Der Brite sitzt fest. Gestrandet im Nirgendwo der Formel-1-Konstrukteure, in diesem Fall bei McLaren. Das Team aus Woking ging mit großen Ambitionen in diese neue Formel-1-Generation 2022. Endlich sollte wieder ein Auto her, das um die Spitzenpositionen kann. Das Ergebnis? McLaren beendete die Saison nur dank Norris auf Platz fünf der Konstrukteurs-Meisterschaft. Im Prinzip war man ein Ein-Mann Team. Das kann und darf nicht der Anspruch von Lando Norris sein, einem Fahrer, der das Potenzial hat, um die Formel-1-Weltmeisterschaft zu kämpfen.
Also was tun? Schließlich hat der Brite einen Vertrag bis einschließlich 2025 und die Cockpits der Spitzenteams sind vorerst besetzt. Norris muss sich aktiv bei anderen Teams bewerben, mit den Verantwortlichen sprechen und so versuchen andere Fahrer aus ihren Cockpits zu verdrängen. Essenziell ist, sich schon so früh wie möglich in Stellung zu bringen. Sergio Perez bei Red Bull ist nach den jüngsten Ereignissen in Brasilien alles andere als sattelfest und auch Charles Leclercs Geduldsfaden bei Ferrari scheint endlich. Man weiß nie, was in der Königsklasse des Motorsports passiert - und das muss der Brite mit aller Macht versuchen zu nutzen.
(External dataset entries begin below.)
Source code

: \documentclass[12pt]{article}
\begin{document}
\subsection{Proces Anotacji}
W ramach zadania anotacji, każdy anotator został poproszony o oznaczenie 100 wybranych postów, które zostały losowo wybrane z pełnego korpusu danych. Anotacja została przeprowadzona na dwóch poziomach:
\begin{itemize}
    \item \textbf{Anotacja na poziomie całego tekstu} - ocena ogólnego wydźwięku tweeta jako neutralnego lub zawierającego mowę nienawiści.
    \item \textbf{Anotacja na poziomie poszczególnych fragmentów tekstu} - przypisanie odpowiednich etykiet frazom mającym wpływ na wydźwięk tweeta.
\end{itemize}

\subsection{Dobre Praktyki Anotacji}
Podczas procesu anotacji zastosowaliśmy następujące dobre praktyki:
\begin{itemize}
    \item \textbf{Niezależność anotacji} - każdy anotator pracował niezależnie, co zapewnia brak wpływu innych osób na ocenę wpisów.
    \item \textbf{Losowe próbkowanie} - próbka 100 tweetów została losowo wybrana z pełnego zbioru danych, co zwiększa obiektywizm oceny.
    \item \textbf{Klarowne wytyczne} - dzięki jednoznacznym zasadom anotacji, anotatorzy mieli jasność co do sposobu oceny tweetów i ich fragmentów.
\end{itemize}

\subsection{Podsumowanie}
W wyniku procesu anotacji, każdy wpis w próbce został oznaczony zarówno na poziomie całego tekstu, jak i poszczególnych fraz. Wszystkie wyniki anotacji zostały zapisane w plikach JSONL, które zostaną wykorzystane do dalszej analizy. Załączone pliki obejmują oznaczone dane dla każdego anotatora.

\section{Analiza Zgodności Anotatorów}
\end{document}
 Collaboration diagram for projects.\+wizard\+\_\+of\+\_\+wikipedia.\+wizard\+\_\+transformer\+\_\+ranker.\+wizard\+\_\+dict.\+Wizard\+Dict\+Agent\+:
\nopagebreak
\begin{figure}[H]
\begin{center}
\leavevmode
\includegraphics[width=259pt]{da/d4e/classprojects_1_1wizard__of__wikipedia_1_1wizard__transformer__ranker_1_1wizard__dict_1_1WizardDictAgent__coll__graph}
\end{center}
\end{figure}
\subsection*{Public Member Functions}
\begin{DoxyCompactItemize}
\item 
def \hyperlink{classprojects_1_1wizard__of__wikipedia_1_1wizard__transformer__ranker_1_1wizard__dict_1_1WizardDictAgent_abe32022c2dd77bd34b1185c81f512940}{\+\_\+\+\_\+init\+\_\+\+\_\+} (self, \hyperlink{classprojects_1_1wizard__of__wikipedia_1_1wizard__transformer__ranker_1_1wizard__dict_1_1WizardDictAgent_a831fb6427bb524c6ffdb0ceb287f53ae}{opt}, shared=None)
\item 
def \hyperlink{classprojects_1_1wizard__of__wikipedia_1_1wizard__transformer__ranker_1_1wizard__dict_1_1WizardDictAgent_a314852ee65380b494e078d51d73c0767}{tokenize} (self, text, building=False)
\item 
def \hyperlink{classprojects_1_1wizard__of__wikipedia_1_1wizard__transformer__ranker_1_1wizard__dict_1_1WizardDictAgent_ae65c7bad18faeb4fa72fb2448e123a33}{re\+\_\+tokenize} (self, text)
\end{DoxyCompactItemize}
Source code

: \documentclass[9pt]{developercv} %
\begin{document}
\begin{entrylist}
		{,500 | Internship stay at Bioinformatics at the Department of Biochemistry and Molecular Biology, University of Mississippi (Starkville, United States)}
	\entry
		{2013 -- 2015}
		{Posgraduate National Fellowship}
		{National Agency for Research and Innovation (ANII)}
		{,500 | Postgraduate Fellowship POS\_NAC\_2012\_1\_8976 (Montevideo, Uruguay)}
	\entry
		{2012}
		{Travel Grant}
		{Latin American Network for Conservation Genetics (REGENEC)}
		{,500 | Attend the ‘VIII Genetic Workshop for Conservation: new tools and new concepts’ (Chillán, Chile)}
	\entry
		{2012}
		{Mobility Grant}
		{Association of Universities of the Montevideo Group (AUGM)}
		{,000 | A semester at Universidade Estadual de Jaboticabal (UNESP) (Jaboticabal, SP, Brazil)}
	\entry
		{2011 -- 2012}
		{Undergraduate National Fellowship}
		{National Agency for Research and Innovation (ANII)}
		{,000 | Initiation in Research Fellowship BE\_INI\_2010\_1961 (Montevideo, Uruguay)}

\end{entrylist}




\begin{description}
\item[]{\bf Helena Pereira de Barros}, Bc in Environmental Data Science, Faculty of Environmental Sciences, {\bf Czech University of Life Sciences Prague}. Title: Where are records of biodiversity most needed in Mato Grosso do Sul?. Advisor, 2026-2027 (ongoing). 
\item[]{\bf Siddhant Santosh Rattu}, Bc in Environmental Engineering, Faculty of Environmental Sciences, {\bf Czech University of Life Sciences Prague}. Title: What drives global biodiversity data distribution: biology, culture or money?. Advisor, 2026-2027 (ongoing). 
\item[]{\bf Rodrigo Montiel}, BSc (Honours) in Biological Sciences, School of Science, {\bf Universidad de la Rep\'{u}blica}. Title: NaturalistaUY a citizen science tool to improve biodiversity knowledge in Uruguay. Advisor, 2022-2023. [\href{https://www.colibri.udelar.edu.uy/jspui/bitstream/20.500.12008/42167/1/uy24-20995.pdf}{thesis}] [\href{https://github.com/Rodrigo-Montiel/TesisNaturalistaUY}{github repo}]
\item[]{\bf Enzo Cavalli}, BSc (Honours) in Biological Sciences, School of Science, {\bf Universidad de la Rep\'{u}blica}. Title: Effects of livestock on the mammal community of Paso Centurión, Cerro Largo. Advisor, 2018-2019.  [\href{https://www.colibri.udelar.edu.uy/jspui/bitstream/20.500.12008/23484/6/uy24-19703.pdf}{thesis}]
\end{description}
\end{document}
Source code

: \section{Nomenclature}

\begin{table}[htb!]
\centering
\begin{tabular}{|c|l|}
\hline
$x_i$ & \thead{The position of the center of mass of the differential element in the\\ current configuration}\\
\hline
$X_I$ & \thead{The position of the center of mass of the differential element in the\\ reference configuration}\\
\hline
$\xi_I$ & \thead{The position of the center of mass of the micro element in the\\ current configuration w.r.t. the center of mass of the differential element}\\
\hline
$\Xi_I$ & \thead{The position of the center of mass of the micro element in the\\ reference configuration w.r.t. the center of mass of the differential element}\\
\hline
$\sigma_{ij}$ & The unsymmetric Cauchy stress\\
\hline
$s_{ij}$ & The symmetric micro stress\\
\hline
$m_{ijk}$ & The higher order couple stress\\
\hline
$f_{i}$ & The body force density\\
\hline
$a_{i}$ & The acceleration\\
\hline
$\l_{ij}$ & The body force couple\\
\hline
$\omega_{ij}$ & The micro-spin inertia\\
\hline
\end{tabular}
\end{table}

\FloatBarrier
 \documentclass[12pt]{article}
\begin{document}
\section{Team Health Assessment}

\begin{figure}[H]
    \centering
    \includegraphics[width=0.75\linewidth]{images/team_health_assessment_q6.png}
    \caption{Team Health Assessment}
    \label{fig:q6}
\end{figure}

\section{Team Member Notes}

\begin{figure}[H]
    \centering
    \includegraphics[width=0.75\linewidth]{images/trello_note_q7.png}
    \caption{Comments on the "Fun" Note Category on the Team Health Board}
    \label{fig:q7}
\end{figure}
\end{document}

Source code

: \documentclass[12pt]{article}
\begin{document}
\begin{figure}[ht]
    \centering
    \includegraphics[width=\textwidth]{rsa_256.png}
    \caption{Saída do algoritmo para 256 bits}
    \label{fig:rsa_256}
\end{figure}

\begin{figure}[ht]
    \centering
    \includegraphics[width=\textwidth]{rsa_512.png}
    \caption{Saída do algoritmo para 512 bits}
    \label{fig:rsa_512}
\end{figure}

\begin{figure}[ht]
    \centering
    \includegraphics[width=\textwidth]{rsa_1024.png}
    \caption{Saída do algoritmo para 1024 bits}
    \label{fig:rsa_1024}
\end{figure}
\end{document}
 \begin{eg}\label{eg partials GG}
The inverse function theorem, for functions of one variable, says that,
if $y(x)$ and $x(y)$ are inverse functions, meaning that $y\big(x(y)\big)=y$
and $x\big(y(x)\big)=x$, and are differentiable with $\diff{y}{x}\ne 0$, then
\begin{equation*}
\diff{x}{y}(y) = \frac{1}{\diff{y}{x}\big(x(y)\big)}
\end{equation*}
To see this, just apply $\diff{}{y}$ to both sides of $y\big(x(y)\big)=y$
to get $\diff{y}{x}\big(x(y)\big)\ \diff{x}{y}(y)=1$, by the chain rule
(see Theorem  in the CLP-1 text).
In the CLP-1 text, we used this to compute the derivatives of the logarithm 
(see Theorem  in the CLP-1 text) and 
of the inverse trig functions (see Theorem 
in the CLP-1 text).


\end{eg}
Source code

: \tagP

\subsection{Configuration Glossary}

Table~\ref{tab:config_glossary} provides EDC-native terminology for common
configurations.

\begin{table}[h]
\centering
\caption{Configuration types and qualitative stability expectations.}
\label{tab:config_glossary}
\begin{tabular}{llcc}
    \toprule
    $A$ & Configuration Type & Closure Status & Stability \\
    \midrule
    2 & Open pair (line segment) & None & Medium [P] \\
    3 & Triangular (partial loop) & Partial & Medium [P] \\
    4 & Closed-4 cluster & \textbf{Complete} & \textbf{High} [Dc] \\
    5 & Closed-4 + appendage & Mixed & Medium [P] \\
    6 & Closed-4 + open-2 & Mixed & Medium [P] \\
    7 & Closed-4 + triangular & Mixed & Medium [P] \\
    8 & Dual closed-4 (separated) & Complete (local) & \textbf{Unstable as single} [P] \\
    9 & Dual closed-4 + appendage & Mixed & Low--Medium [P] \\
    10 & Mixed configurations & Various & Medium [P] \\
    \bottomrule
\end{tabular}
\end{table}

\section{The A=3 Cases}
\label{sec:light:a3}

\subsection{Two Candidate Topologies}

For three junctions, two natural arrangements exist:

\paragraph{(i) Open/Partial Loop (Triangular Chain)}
Norris' letzte Option ist Audi. Schon Andreas Seidl wagte den Schritt von Woking nach Hinwil, warum nicht auch Norris? Sportlich mag Alfa Sauber noch nicht auf McLaren-Niveau sein. Mit Audi-Unterstützung, Knowhow und ab 2026 einem eigenen Werksmotor scheint ein sportlicher Aufstieg aber nahezu garantiert. Norris könnte das Team schon vor dem letztendlichen Audi-Einstieg formen und für 2026 zusammen mit Seidl in die passende Stellung bringen, um dann erfolgreich zu sein. Ein Werksteam kann McLaren seinem Piloten nicht bieten - und nicht zu vergessen: Ein Brite, der von McLaren zu einem deutschen Werksteam wechselt? Das funktionierte schon einmal ganz gut.